Mount Vernon News
 
 
  • Long termination hearings not unusual

  • January 23, 2010

MOUNT VERNON — The contract termination hearing for Mount Vernon Middle School teacher John Freshwater has been going on intermittently for more than a year. That, apparently, is not an unusual situation.

Van Keating, director of management services for the Ohio School Boards Association, said contested termination hearings often last more than one year.

He said termination hearings generally fall into one of two groupings — contested and uncontested. It is the uncontested ones that end quickly.

“Quite often,” Keating said, “uncontested terminations result in the teacher resigning before the board actually takes formal action to terminate, thereby saving the teacher the embarrassment of being fired and having that on the record. It also saves the district time and money.

“Contested terminations are the direct opposite,” he continued. “They are costly, time consuming and generate considerable publicity to the detriment of all parties.
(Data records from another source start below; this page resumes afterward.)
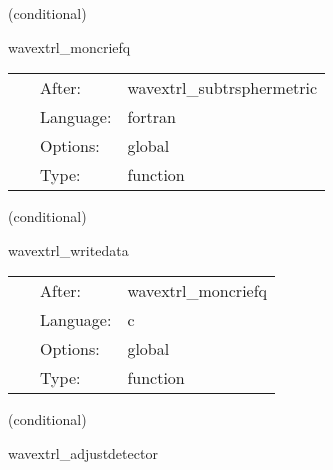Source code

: \vspace{5mm}

   (conditional) 

\hspace{5mm} wavextrl\_moncriefq 

\hspace{5mm}{\it compute moncrief qeven, qodd from regge wheeler quantities } 


\hspace{5mm}

 \begin{tabular*}{160mm}{cll} 
~ & After:  & wavextrl\_subtrsphermetric \\ 
~ & Language:  & fortran \\ 
~ & Options:  & global \\ 
~ & Type:  & function \\ 
\end{tabular*} 


\vspace{5mm}

   (conditional) 

\hspace{5mm} wavextrl\_writedata 

\hspace{5mm}{\it write out results to disk and stdout - one file for each detector and (l,m) mode } 


\hspace{5mm}

 \begin{tabular*}{160mm}{cll} 
~ & After:  & wavextrl\_moncriefq \\ 
~ & Language:  & c \\ 
~ & Options:  & global \\ 
~ & Type:  & function \\ 
\end{tabular*} 


\vspace{5mm}

   (conditional) 

\hspace{5mm} wavextrl\_adjustdetector 

\hspace{5mm}{\it decrease current\_detector, go the the next detector } 


\hspace{5mm}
Contested terminations are legal proceedings and can easily take a year or more to conclude. Witnesses called to testify can vary in numbers, depending on the facts of each situation, but usually quite a few are called on the teacher’s behalf to show what a good person he or she really is and why termination is inappropriate.”

The main goal of witnesses at a hearing, Keating said, is to convince the judge/jury that the school board either violated the technical termination procedure and/or that the board abused its descretion in terminating a teacher.

“I’ve always found the second approach [that the board abused its descretion] more interesting,” said Keating, “because the teacher is, in essence, trying to get someone else to substitute their judgement for the board’s, so it tends to end up being more of an emotional plea than a legal argument.”

Although the Ohio Department of Education provides school districts and the teacher requesting the hearing with a list of names of potential hearing referees, it does not “track” the proceedings and is not always notified of the hearing outcome, according to ODE press secretary Scott Blake. Blake also said ODE does not automatically revoke a teacher’s certification or license based on the termination of a teaching contract. The only automatic revocations, he said, are for criminal convictions.